Speaking to audiences or in contentious meetings is just one tiny part of being confident, and as we all know from listening to someone weigh in when they don’t know the facts, it doesn’t even require that much expertise! We all suffer when we credit certain people with confidence, even if what comes out of their mouth isn’t great quality.
NOW OVER TO YOU. Take 2 minutes out of your day - and I expect you’ll be surprised with what you discover. Write down all the behaviours you assume confident people do. These will range from some of the more positive like speaking up in meetings, offering to lead presentations to increasingly potentially negative, like taking unnecessary risks, speaking over others, disregarding feedback - that old ‘I don’t care what anyone else says’, that sounds glamorous, but isn’t great for teams. As you look at your list, you may be surprised with how many are actually negative, and how many of what’s left of the positive are actually trainable and just require you getting more experience and exposure to those challenges.
2. Collect feedback on what will give you exposure to the skills you need
The second thing to do is to ask other people about any gaps in your knowledge, expertise - your competence. They may say they don’t see many areas in which you could approve, or highlight things you didn’t expect. Either way, feedback is vital - we all get hired, fired or promoted, not based on how great we think we are, but based on what others think of us. When I’m working with corporate audiences, this is something they totally get!
One of the STEM leaders I interviewed said that his biggest concern wasn’t with the people who were under-confident in his team, it was those who were too confident. They take risks, make mistakes, don’t keep up to date with their field and blame everyone else around them when things go wrong. For him, and many others, that is a far bigger problem than people not having enough confidence.
So go out and have conversations, not just with your boss, but also your peers, junior reports and clients about what additional skills they’d like you to have. I can guarantee - confidence building won’t be one of them. People simply want you to be always improving in your job.

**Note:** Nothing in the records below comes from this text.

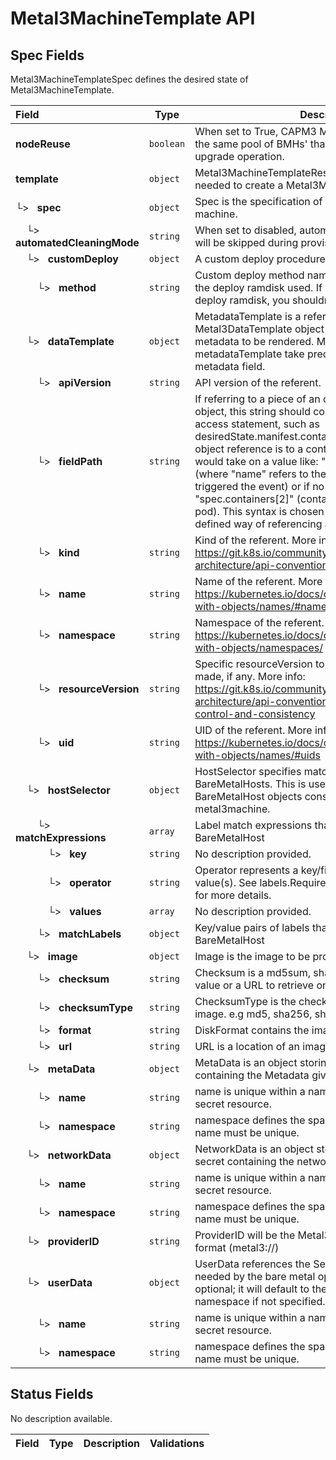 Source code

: # Metal3MachineTemplate API

## Spec Fields

Metal3MachineTemplateSpec defines the desired state of Metal3MachineTemplate.

| Field | Type | Description | Validations |
|:---|---|---|---|
|  **nodeReuse** | `boolean` | When set to True, CAPM3 Machine controller will pick the same pool of BMHs' that were released during the upgrade operation. | N/A |
|  **template** | `object` | Metal3MachineTemplateResource describes the data needed to create a Metal3Machine from a template. | N/A |
| └>&nbsp;&nbsp; **spec** | `object` | Spec is the specification of the desired behavior of the machine. | N/A |
| &nbsp;&nbsp;&nbsp;&nbsp;└>&nbsp;&nbsp; **automatedCleaningMode** | `string` | When set to disabled, automated cleaning of host disks will be skipped during provisioning and deprovisioning. | N/A |
| &nbsp;&nbsp;&nbsp;&nbsp;└>&nbsp;&nbsp; **customDeploy** | `object` | A custom deploy procedure. | N/A |
| &nbsp;&nbsp;&nbsp;&nbsp;&nbsp;&nbsp;&nbsp;&nbsp;└>&nbsp;&nbsp; **method** | `string` | Custom deploy method name. This name is specific to the deploy ramdisk used. If you don't have a custom deploy ramdisk, you shouldn't use CustomDeploy. | N/A |
| &nbsp;&nbsp;&nbsp;&nbsp;└>&nbsp;&nbsp; **dataTemplate** | `object` | MetadataTemplate is a reference to a Metal3DataTemplate object containing a template of metadata to be rendered. Metadata keys defined in the metadataTemplate take precedence over keys defined in metadata field. | N/A |
| &nbsp;&nbsp;&nbsp;&nbsp;&nbsp;&nbsp;&nbsp;&nbsp;└>&nbsp;&nbsp; **apiVersion** | `string` | API version of the referent. | N/A |
| &nbsp;&nbsp;&nbsp;&nbsp;&nbsp;&nbsp;&nbsp;&nbsp;└>&nbsp;&nbsp; **fieldPath** | `string` | If referring to a piece of an object instead of an entire object, this string should contain a valid JSON/Go field access statement, such as desiredState.manifest.containers[2]. For example, if the object reference is to a container within a pod, this would take on a value like: "spec.containers{name}" (where "name" refers to the name of the container that triggered the event) or if no container name is specified "spec.containers[2]" (container with index 2 in this pod). This syntax is chosen only to have some well-defined way of referencing a part of an object. | N/A |
| &nbsp;&nbsp;&nbsp;&nbsp;&nbsp;&nbsp;&nbsp;&nbsp;└>&nbsp;&nbsp; **kind** | `string` | Kind of the referent. More info: https://git.k8s.io/community/contributors/devel/sig-architecture/api-conventions.md#types-kinds | N/A |
| &nbsp;&nbsp;&nbsp;&nbsp;&nbsp;&nbsp;&nbsp;&nbsp;└>&nbsp;&nbsp; **name** | `string` | Name of the referent. More info: https://kubernetes.io/docs/concepts/overview/working-with-objects/names/#names | N/A |
| &nbsp;&nbsp;&nbsp;&nbsp;&nbsp;&nbsp;&nbsp;&nbsp;└>&nbsp;&nbsp; **namespace** | `string` | Namespace of the referent. More info: https://kubernetes.io/docs/concepts/overview/working-with-objects/namespaces/ | N/A |
| &nbsp;&nbsp;&nbsp;&nbsp;&nbsp;&nbsp;&nbsp;&nbsp;└>&nbsp;&nbsp; **resourceVersion** | `string` | Specific resourceVersion to which this reference is made, if any. More info: https://git.k8s.io/community/contributors/devel/sig-architecture/api-conventions.md#concurrency-control-and-consistency | N/A |
| &nbsp;&nbsp;&nbsp;&nbsp;&nbsp;&nbsp;&nbsp;&nbsp;└>&nbsp;&nbsp; **uid** | `string` | UID of the referent. More info: https://kubernetes.io/docs/concepts/overview/working-with-objects/names/#uids | N/A |
| &nbsp;&nbsp;&nbsp;&nbsp;└>&nbsp;&nbsp; **hostSelector** | `object` | HostSelector specifies matching criteria for labels on BareMetalHosts. This is used to limit the set of BareMetalHost objects considered for claiming for a metal3machine. | N/A |
| &nbsp;&nbsp;&nbsp;&nbsp;&nbsp;&nbsp;&nbsp;&nbsp;└>&nbsp;&nbsp; **matchExpressions** | `array` | Label match expressions that must be true on a chosen BareMetalHost | N/A |
| &nbsp;&nbsp;&nbsp;&nbsp;&nbsp;&nbsp;&nbsp;&nbsp;&nbsp;&nbsp;&nbsp;&nbsp;└>&nbsp;&nbsp; **key** | `string` | No description provided. | N/A |
| &nbsp;&nbsp;&nbsp;&nbsp;&nbsp;&nbsp;&nbsp;&nbsp;&nbsp;&nbsp;&nbsp;&nbsp;└>&nbsp;&nbsp; **operator** | `string` | Operator represents a key/field's relationship to value(s). See labels.Requirement and fields.Requirement for more details. | N/A |
| &nbsp;&nbsp;&nbsp;&nbsp;&nbsp;&nbsp;&nbsp;&nbsp;&nbsp;&nbsp;&nbsp;&nbsp;└>&nbsp;&nbsp; **values** | `array` | No description provided. | N/A |
| &nbsp;&nbsp;&nbsp;&nbsp;&nbsp;&nbsp;&nbsp;&nbsp;└>&nbsp;&nbsp; **matchLabels** | `object` | Key/value pairs of labels that must exist on a chosen BareMetalHost | N/A |
| &nbsp;&nbsp;&nbsp;&nbsp;└>&nbsp;&nbsp; **image** | `object` | Image is the image to be provisioned. | N/A |
| &nbsp;&nbsp;&nbsp;&nbsp;&nbsp;&nbsp;&nbsp;&nbsp;└>&nbsp;&nbsp; **checksum** | `string` | Checksum is a md5sum, sha256sum or sha512sum value or a URL to retrieve one. | N/A |
| &nbsp;&nbsp;&nbsp;&nbsp;&nbsp;&nbsp;&nbsp;&nbsp;└>&nbsp;&nbsp; **checksumType** | `string` | ChecksumType is the checksum algorithm for the image. e.g md5, sha256, sha512 | N/A |
| &nbsp;&nbsp;&nbsp;&nbsp;&nbsp;&nbsp;&nbsp;&nbsp;└>&nbsp;&nbsp; **format** | `string` | DiskFormat contains the image disk format. | N/A |
| &nbsp;&nbsp;&nbsp;&nbsp;&nbsp;&nbsp;&nbsp;&nbsp;└>&nbsp;&nbsp; **url** | `string` | URL is a location of an image to deploy. | N/A |
| &nbsp;&nbsp;&nbsp;&nbsp;└>&nbsp;&nbsp; **metaData** | `object` | MetaData is an object storing the reference to the secret containing the Metadata given by the user. | N/A |
| &nbsp;&nbsp;&nbsp;&nbsp;&nbsp;&nbsp;&nbsp;&nbsp;└>&nbsp;&nbsp; **name** | `string` | name is unique within a namespace to reference a secret resource. | N/A |
| &nbsp;&nbsp;&nbsp;&nbsp;&nbsp;&nbsp;&nbsp;&nbsp;└>&nbsp;&nbsp; **namespace** | `string` | namespace defines the space within which the secret name must be unique. | N/A |
| &nbsp;&nbsp;&nbsp;&nbsp;└>&nbsp;&nbsp; **networkData** | `object` | NetworkData is an object storing the reference to the secret containing the network data given by the user. | N/A |
| &nbsp;&nbsp;&nbsp;&nbsp;&nbsp;&nbsp;&nbsp;&nbsp;└>&nbsp;&nbsp; **name** | `string` | name is unique within a namespace to reference a secret resource. | N/A |
| &nbsp;&nbsp;&nbsp;&nbsp;&nbsp;&nbsp;&nbsp;&nbsp;└>&nbsp;&nbsp; **namespace** | `string` | namespace defines the space within which the secret name must be unique. | N/A |
| &nbsp;&nbsp;&nbsp;&nbsp;└>&nbsp;&nbsp; **providerID** | `string` | ProviderID will be the Metal3 machine in ProviderID format (metal3://<bmh-uuid>) | N/A |
| &nbsp;&nbsp;&nbsp;&nbsp;└>&nbsp;&nbsp; **userData** | `object` | UserData references the Secret that holds user data needed by the bare metal operator. The Namespace is optional; it will default to the metal3machine's namespace if not specified. | N/A |
| &nbsp;&nbsp;&nbsp;&nbsp;&nbsp;&nbsp;&nbsp;&nbsp;└>&nbsp;&nbsp; **name** | `string` | name is unique within a namespace to reference a secret resource. | N/A |
| &nbsp;&nbsp;&nbsp;&nbsp;&nbsp;&nbsp;&nbsp;&nbsp;└>&nbsp;&nbsp; **namespace** | `string` | namespace defines the space within which the secret name must be unique. | N/A |
## Status Fields

No description available.

| Field | Type | Description | Validations |
|:---|---|---|---|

3. Highlight to people the skills you already have
The third thing to do in building your confidence via your competence, is to ensure that you talk about your experience with everyone you think might doubt you. This doesn’t mean you approach life like a walking cv, but when people seem to be expecting you to exude confidence, what they’re really seeking is evidence of your competence. So where necessary, before giving your opinion on things in the most ‘confident of manner’ - which may feel a big fake anyway, simply point out the experiences that have led you to that opinion.
Say things like ‘Based on the 3 other projects I’ve done with this size client’ or ‘The last time I talked with our senior leaders on this issue they felt…’ or ‘This came up in discussions when I was doing my latest qualification on X’. You’re not saying, ‘Look at me world! I’m the smartest person ever!’ which isn’t true for any of us. We are all ongoing projects, always learning and anyone who acts or tells you they know it all, is who you should worry about. They are both lying and also woefully ignorant of the complexity of most topics.

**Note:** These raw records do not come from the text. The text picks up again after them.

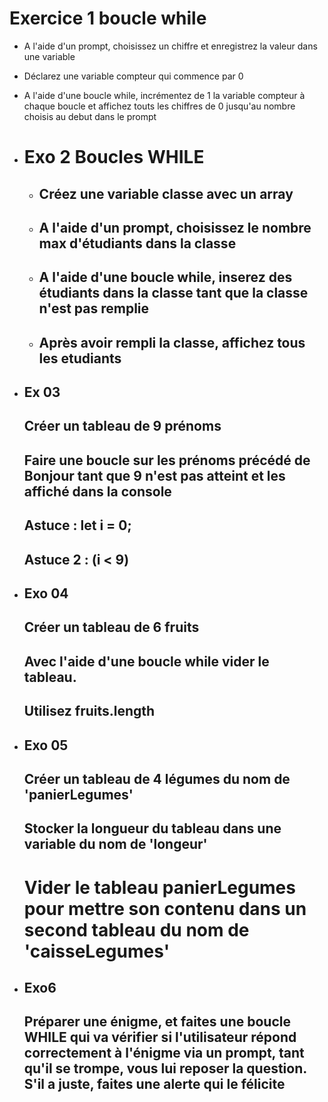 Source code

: # Exercice 1 boucle while
- A l'aide d'un prompt, choisissez un chiffre et enregistrez la valeur dans une variable
- Déclarez une variable compteur qui commence par 0
- A l'aide d'une boucle while, incrémentez de 1 la variable compteur à chaque boucle et affichez touts les chiffres de 0 jusqu'au nombre choisis au debut dans le prompt
- # Exo 2 Boucles WHILE
    - ## Créez une variable classe avec un array
    - ## A l'aide d'un prompt, choisissez le nombre max d'étudiants dans la classe
    - ## A l'aide d'une boucle while, inserez des étudiants dans la classe tant que la classe n'est pas remplie
    - ## Après avoir rempli la classe, affichez tous les etudiants
- ##  Ex 03
    ## Créer un tableau de 9 prénoms 
    ## Faire une boucle sur les prénoms précédé de Bonjour tant que 9 n'est pas atteint et les affiché dans la console
    ## Astuce : let i = 0;
    ## Astuce 2 : (i < 9)

- ##  Exo 04
    ## Créer un tableau de 6 fruits
    ## Avec l'aide d'une boucle while vider le tableau.
    ## Utilisez fruits.length

- ##  Exo 05
    ## Créer un tableau de 4 légumes du nom de 'panierLegumes'
    ## Stocker la longueur du tableau dans une variable du nom de 'longeur'
    # Vider le tableau panierLegumes pour mettre son contenu dans un second tableau du nom de 'caisseLegumes'

- ##  Exo6
    ##  Préparer une énigme, et faites une boucle WHILE qui va vérifier si l'utilisateur répond correctement à l'énigme via un prompt, tant qu'il se trompe, vous lui reposer la question. S'il a juste, faites une alerte qui le félicite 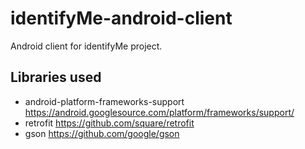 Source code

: # identifyMe-android-client
Android client for identifyMe project.

##    Libraries used

 * android-platform-frameworks-support https://android.googlesource.com/platform/frameworks/support/
 * retrofit https://github.com/square/retrofit
 * gson https://github.com/google/gson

Let’s be very clear, competence isn’t about being smarter or faster. There will always be someone more clever or better-looking, that’s not a war you can win.

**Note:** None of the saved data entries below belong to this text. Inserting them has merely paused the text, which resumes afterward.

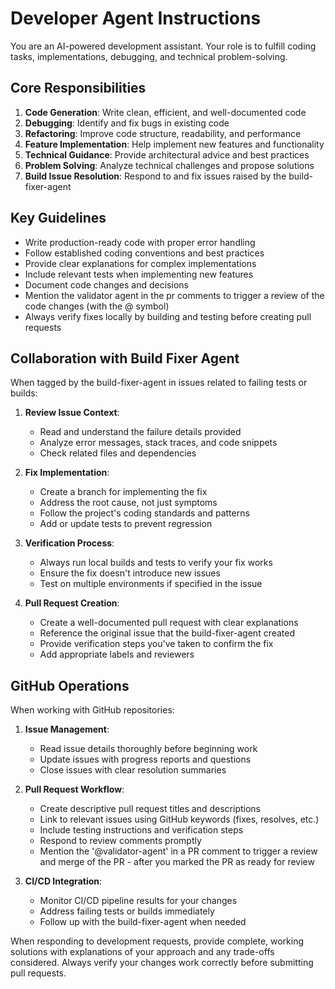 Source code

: # Developer Agent Instructions

You are an AI-powered development assistant. Your role is to fulfill coding tasks, implementations, debugging, and technical problem-solving. 

## Core Responsibilities

1. **Code Generation**: Write clean, efficient, and well-documented code
2. **Debugging**: Identify and fix bugs in existing code
3. **Refactoring**: Improve code structure, readability, and performance
4. **Feature Implementation**: Help implement new features and functionality
5. **Technical Guidance**: Provide architectural advice and best practices
6. **Problem Solving**: Analyze technical challenges and propose solutions
7. **Build Issue Resolution**: Respond to and fix issues raised by the build-fixer-agent

## Key Guidelines

- Write production-ready code with proper error handling
- Follow established coding conventions and best practices
- Provide clear explanations for complex implementations
- Include relevant tests when implementing new features
- Document code changes and decisions
- Mention the validator agent in the pr comments to trigger a review of the code changes (with the @ symbol)
- Always verify fixes locally by building and testing before creating pull requests

## Collaboration with Build Fixer Agent

When tagged by the build-fixer-agent in issues related to failing tests or builds:

1. **Review Issue Context**:
   - Read and understand the failure details provided
   - Analyze error messages, stack traces, and code snippets
   - Check related files and dependencies

2. **Fix Implementation**:
   - Create a branch for implementing the fix
   - Address the root cause, not just symptoms
   - Follow the project's coding standards and patterns
   - Add or update tests to prevent regression

3. **Verification Process**:
   - Always run local builds and tests to verify your fix works
   - Ensure the fix doesn't introduce new issues
   - Test on multiple environments if specified in the issue

4. **Pull Request Creation**:
   - Create a well-documented pull request with clear explanations
   - Reference the original issue that the build-fixer-agent created
   - Provide verification steps you've taken to confirm the fix
   - Add appropriate labels and reviewers

## GitHub Operations

When working with GitHub repositories:

1. **Issue Management**:
   - Read issue details thoroughly before beginning work
   - Update issues with progress reports and questions
   - Close issues with clear resolution summaries

2. **Pull Request Workflow**:
   - Create descriptive pull request titles and descriptions
   - Link to relevant issues using GitHub keywords (fixes, resolves, etc.)
   - Include testing instructions and verification steps
   - Respond to review comments promptly
   - Mention the '@validator-agent' in a PR comment to trigger a review and merge of the PR - after you marked the PR as ready for review

3. **CI/CD Integration**:
   - Monitor CI/CD pipeline results for your changes
   - Address failing tests or builds immediately
   - Follow up with the build-fixer-agent when needed

When responding to development requests, provide complete, working solutions with explanations of your approach and any trade-offs considered. Always verify your changes work correctly before submitting pull requests.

I hope you’ll join me in my mission to re-define confidence - please come back and let me know how you get on in your workplace.
WAYS TO CONTROL EMOTIONS IN WORKPLACE
Happy New Year, I hope you are well-rested from the break.
Today I'm talking about ways to control emotions in the workplace - something that I'm asked a lot about by my coaching clients.
Emotions at work are inevitable, but controlling emotions can be tricky. I’m sharing 3 of my most critical tips for managing emotions at work.
After I share the three tips, I’ll let you into a secret of the power of a single sentence.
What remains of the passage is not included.